Dutzende tote Exemplare in einem Nebenarm des Flusses entdeckt

  • Andreas Fritsche
  • Lesedauer: 4 Min.

Im Winterhafen, einem Nebenarm der Oder, sind seit Montag Dutzende tote Fische entdeckt worden. Für den Landtagsabgeordneten Thomas Domres (Linke) ist dies ein »Alarmzeichen«. Schließlich hatte der Fluss an der Grenze zu Polen im Sommer 2022 ein massenhaftes Fischsterben erlebt. Bis zu 1000 Tonnen sind seinerzeit eingesammelt worden. Der Anblick und der Geruch waren schwer erträglich. Von den Folgen dieser Umweltkatastrophe hat sich das Gewässersystem nicht erholt – und nun droht womöglich die nächste.
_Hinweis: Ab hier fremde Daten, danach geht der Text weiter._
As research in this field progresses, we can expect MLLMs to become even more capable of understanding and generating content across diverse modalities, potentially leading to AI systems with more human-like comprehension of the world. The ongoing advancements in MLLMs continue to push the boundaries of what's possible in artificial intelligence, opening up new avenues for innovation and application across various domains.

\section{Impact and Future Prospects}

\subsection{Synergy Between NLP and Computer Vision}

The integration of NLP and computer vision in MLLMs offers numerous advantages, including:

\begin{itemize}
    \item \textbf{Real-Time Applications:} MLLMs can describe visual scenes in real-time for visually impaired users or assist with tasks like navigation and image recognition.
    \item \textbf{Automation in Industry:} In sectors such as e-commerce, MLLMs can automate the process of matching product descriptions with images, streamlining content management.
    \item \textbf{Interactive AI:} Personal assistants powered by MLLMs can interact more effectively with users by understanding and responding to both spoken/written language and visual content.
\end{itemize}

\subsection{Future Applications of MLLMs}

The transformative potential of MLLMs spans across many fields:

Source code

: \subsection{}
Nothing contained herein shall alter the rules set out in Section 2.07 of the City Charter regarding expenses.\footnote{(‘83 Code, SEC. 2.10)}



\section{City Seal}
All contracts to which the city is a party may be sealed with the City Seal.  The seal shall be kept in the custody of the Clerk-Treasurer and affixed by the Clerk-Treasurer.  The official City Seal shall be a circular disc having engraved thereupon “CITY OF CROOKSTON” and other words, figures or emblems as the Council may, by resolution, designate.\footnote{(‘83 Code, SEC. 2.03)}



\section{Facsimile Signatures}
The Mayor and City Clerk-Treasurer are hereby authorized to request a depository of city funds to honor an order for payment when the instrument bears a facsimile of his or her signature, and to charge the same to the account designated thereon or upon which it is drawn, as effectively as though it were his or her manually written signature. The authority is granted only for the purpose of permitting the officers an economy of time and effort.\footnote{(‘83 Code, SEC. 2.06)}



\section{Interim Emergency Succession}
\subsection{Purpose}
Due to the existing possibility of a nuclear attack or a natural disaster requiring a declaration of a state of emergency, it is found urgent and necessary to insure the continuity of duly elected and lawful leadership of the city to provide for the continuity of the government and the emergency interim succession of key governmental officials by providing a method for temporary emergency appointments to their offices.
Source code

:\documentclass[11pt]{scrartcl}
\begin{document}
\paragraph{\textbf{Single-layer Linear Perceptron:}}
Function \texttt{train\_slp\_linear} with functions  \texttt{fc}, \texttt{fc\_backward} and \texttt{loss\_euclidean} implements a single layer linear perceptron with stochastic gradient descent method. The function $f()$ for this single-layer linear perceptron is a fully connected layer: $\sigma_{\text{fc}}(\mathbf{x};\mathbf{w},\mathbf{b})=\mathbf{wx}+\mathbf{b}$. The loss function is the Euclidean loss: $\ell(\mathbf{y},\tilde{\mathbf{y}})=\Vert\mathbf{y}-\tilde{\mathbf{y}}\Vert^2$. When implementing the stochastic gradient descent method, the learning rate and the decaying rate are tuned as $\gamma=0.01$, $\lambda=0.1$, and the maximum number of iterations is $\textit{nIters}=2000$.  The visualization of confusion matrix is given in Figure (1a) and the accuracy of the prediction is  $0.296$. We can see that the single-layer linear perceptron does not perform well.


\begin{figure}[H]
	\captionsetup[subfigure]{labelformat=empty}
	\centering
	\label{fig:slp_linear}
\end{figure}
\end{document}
»Das Umweltministerium muss schnell und vor allem transparent handeln, damit die Menschen in der Oder-Region Klarheit haben«, verlangt Oppositionspolitiker Domres. »Welche Signale gibt es aus dem Vorwarnsystem entlang der Oder?«, fragt er. »Wie wird die Ausbreitung der Goldalgen in Nebengewässer verhindert? Wie wird die Beseitigung toter Fische organisiert, falls es wieder zu einem größeren Fischsterben kommt?« Entscheidend sei, den Salzgehalt zu reduzieren. Das könne nur auf der polnischen Seite geschehen. Dass dort Salz eingeleitet werde, sei ein offensichtlicher Verstoß gegen die Wasserrahmenrichtlinie der EU. Brandenburgs Landesregierung sollte deshalb rechtliche Schritte prüfen. »Trotz des Regierungswechsels in Polen gab es bisher keine sichbaren Fortschritte, weder bei den Salzeinleitungen noch beim Oderausbau«, urteilt Domres.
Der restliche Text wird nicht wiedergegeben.